Age estimation in fishes using epigenetic clocks: Applications to fisheries management and conservation biology

Abstract

The distribution of age classes is a key demographic parameter of populations and thus proper age estimation is crucial for fisheries management and for conservation biology. Age estimation in fishes has traditionally relied on the analysis of growth marks in hard structures such as otoliths. However, besides being lethal this method is time-consuming, can have low accuracy in some species and cannot be applied in others. Thus, there is a need for the development of new methods. DNA methylation is an epigenetic modification consisting in the addition of a methyl group in cytosine-guanine loci. Aging is associated with changes in DNA methylation.
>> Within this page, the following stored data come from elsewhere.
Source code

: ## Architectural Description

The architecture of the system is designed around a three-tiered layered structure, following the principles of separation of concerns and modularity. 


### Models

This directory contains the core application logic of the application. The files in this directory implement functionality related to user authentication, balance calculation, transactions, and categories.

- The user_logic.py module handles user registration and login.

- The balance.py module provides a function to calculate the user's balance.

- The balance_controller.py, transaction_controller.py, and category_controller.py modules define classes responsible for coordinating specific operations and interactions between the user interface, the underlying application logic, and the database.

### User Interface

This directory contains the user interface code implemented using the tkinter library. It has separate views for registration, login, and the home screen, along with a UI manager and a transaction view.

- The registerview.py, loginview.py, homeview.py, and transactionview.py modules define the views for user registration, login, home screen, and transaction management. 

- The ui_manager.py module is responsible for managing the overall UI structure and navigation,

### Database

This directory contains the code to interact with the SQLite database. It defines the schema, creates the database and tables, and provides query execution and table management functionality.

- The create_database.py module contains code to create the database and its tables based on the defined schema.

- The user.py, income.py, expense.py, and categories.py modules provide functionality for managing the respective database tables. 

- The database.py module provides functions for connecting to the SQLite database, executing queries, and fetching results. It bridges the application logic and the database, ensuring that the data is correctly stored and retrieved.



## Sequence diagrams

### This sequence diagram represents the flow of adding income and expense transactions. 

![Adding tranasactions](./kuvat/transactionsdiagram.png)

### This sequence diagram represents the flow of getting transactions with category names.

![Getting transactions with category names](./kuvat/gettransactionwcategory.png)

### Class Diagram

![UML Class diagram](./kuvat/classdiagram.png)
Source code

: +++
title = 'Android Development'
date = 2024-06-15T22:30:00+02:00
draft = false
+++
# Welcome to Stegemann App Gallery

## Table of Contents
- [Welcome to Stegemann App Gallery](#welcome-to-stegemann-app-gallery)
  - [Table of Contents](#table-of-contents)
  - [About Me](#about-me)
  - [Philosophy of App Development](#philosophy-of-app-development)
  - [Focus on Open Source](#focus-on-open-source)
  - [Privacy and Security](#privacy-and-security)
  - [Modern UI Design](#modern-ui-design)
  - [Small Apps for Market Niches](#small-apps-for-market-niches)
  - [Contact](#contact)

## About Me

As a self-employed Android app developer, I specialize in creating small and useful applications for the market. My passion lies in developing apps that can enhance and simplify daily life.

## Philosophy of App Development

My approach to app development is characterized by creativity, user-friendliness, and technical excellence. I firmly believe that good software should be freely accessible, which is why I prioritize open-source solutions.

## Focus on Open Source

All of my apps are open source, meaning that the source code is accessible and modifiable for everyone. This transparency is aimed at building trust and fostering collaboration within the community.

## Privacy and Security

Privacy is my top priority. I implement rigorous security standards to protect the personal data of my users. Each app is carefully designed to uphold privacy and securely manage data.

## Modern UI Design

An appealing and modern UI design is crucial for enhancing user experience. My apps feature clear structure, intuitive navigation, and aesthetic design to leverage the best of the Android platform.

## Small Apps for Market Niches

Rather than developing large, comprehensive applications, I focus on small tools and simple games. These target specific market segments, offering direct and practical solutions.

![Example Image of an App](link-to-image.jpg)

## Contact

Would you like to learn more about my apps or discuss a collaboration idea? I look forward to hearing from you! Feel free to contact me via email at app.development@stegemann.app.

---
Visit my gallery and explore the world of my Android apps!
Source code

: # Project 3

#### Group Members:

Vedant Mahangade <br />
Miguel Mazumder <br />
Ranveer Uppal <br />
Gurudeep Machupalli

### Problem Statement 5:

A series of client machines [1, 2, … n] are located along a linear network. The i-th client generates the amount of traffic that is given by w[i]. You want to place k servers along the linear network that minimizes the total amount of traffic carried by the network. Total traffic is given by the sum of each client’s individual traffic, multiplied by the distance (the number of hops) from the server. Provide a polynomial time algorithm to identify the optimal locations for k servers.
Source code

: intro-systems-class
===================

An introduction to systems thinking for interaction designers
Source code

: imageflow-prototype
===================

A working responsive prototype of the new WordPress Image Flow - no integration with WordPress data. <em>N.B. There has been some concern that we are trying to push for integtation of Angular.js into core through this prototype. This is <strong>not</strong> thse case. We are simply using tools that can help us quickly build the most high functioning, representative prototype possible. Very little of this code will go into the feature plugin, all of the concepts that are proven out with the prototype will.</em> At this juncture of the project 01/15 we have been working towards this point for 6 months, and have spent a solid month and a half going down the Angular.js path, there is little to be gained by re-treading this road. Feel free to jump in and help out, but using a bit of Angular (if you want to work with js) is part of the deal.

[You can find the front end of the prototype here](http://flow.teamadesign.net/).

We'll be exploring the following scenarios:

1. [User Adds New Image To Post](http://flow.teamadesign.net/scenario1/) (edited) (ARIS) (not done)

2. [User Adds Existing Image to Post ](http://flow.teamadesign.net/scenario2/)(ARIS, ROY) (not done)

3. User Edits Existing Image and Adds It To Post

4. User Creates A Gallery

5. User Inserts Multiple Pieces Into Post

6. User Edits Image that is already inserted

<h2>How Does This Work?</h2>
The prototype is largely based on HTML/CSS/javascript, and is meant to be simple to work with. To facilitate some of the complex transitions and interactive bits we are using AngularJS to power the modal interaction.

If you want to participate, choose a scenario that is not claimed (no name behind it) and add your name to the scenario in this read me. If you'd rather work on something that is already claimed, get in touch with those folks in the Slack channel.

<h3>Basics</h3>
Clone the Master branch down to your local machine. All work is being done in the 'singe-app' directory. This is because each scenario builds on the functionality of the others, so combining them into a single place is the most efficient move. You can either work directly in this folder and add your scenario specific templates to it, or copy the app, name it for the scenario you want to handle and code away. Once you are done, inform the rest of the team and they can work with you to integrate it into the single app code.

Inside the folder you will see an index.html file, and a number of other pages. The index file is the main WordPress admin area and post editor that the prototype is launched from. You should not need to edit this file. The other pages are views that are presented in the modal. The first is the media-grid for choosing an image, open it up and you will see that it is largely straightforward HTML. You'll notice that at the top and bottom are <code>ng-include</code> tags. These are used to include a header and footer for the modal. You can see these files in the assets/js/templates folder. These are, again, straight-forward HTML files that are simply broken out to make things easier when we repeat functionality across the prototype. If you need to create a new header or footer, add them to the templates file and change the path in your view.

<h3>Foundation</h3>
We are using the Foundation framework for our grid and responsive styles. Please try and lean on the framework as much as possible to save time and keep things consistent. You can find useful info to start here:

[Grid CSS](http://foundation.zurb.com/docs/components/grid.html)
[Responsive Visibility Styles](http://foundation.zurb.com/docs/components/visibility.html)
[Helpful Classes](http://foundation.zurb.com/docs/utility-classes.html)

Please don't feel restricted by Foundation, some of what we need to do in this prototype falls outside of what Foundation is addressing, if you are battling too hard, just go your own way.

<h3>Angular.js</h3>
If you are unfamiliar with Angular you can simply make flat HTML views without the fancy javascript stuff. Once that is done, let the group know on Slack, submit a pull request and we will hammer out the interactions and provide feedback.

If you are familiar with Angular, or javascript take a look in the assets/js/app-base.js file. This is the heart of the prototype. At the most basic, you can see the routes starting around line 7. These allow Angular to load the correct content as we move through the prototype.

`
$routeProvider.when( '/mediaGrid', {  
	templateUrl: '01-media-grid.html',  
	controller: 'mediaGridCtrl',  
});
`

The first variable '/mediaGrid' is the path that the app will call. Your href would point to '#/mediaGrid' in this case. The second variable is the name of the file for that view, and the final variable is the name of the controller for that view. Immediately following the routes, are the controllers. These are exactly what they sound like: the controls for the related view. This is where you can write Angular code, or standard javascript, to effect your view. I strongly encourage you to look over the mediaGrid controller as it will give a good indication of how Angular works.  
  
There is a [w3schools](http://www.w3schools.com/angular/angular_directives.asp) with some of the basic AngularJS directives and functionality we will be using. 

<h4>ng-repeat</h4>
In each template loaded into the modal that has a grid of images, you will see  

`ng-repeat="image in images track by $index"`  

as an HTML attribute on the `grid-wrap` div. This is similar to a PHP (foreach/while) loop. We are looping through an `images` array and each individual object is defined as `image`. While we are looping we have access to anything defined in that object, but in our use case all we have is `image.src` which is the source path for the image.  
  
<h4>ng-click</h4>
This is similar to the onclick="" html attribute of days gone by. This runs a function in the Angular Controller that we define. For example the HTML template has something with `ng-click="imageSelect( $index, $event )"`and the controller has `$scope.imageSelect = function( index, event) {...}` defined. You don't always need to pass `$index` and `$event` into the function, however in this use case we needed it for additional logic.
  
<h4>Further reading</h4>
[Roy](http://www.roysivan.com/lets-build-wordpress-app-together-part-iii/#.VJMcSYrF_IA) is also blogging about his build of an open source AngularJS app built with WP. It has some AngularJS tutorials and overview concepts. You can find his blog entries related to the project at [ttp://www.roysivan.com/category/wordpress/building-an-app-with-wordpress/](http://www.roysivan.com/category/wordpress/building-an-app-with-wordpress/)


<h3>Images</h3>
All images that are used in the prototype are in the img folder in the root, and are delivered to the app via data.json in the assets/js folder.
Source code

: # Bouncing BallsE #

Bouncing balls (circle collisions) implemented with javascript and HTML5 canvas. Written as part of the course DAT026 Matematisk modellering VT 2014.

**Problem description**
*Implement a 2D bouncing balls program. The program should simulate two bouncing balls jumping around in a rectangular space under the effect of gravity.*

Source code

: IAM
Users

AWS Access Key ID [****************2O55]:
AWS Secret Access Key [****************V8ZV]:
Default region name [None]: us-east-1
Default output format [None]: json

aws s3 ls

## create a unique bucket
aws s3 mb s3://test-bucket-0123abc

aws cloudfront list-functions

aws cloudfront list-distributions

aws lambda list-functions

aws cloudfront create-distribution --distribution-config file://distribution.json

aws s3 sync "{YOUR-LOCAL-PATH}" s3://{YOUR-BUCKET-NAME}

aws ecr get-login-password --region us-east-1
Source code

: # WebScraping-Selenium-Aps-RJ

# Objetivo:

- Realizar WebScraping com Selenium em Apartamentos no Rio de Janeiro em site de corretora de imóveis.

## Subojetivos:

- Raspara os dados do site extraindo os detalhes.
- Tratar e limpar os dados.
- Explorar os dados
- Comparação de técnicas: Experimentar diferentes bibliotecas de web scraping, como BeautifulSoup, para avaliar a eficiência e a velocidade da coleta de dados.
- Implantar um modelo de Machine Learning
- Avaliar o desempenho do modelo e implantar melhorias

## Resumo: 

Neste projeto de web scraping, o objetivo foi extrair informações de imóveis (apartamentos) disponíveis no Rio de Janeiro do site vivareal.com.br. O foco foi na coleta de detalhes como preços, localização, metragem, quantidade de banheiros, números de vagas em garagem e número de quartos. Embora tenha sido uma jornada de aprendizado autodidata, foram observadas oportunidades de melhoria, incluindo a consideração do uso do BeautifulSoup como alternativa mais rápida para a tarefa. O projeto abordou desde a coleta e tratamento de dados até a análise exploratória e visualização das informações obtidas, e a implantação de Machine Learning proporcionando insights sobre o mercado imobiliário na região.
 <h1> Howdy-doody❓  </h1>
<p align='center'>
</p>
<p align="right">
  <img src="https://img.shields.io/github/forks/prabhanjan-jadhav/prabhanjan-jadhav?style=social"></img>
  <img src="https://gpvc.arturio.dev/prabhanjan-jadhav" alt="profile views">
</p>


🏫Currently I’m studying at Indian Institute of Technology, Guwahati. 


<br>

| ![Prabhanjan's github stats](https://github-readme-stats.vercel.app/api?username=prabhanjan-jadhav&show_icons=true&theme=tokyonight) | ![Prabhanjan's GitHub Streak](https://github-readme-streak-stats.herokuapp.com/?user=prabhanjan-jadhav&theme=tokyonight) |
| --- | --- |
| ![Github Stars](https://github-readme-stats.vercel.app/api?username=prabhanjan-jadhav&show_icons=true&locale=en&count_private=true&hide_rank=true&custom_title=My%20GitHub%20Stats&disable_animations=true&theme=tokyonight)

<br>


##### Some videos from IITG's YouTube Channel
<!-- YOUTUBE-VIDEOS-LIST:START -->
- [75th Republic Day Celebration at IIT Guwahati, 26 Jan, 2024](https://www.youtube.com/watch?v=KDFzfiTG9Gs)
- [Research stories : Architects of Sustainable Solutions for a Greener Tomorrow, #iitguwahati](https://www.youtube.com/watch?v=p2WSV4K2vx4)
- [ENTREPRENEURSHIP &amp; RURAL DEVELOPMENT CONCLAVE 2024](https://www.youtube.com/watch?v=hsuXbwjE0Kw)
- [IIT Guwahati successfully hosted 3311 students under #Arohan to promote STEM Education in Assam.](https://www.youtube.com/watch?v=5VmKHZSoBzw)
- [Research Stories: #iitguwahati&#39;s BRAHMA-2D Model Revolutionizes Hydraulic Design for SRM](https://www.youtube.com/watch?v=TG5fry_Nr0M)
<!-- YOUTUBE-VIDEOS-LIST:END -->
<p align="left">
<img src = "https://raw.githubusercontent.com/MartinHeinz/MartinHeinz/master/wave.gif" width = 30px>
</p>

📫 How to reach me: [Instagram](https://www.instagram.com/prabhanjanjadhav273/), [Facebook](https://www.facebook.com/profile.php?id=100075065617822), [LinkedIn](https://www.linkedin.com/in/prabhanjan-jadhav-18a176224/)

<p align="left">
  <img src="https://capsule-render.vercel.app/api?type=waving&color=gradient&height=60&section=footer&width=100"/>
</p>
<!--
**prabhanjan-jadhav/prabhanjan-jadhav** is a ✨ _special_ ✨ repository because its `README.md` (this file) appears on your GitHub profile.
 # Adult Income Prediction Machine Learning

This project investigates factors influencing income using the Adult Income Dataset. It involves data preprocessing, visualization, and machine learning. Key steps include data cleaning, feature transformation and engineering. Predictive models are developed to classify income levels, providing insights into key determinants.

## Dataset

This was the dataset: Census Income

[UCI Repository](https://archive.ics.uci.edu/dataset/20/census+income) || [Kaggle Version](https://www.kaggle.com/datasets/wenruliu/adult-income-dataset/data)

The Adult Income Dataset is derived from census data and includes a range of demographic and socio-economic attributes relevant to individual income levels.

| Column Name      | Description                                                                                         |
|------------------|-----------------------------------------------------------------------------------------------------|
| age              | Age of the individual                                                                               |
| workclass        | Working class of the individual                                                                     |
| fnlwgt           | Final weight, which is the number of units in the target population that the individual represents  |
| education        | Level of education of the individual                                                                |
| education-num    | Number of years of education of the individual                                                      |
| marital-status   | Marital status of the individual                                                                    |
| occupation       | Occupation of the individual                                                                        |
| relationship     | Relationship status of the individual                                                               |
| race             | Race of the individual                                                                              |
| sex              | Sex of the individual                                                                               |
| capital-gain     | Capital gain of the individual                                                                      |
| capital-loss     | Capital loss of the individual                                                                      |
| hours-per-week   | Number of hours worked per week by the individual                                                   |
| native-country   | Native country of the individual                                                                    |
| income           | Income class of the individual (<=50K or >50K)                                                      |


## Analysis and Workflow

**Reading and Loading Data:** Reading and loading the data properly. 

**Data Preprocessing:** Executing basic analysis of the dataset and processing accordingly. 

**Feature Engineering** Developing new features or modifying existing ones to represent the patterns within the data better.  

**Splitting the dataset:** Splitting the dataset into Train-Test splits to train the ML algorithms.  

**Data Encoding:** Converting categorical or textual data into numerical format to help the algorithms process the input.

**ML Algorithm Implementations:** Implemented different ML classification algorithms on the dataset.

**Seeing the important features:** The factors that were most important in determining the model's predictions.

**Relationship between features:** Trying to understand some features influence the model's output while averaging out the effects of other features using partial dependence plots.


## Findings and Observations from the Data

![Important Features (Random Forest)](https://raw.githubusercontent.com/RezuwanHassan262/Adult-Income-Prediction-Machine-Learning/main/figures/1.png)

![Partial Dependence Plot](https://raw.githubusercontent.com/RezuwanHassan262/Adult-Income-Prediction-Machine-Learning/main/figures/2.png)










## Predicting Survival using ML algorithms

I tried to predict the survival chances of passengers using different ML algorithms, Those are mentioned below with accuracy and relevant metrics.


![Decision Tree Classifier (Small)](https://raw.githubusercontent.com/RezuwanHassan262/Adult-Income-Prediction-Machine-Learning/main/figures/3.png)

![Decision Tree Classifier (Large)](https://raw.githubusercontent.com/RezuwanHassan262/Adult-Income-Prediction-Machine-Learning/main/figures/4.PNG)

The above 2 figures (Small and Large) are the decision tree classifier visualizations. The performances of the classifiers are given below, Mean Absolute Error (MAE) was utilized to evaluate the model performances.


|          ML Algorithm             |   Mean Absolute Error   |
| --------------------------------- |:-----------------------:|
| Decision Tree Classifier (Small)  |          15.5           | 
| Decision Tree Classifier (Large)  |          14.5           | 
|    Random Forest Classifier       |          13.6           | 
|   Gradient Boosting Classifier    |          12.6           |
Among a background of global and weak genome hypomethylation, there are some loci in which age-associated DNA methylation changes are of a “clock-like” nature and thus predictable. Chronological age estimators built from DNA methylation are termed ‘epigenetic clocks’. Epigenetic clocks have been developed in the last ten years for many species, notably vertebrates, including already several fish species. Here, we review the piscine epigenetic clocks built so far and outline the major considerations to be taken into account for the development of new epigenetic clocks for additional species, which include the number of samples to be collected and tissues to be targeted. The steps on how to develop such a clock and the techniques available to do so are also discussed. Next, we focus on the features of epigenetic clocks as measuring devices, considering aspects such as accuracy, precision and reproducibility. Finally, we discuss the possibility of developing a multi-species piscine epigenetic clock and how processing automation can greatly reduce the cost per sample. One important knowledge gap is to determine how environmental changes, especially temperature and food availability, may affect the tick rate of piscine epigenetic clocks. Improved age prediction through the use of piscine epigenetic clocks can contribute to better fisheries management practices in a context of overexploited fish stocks worldwide, and in the estimation of age classes in endangered species.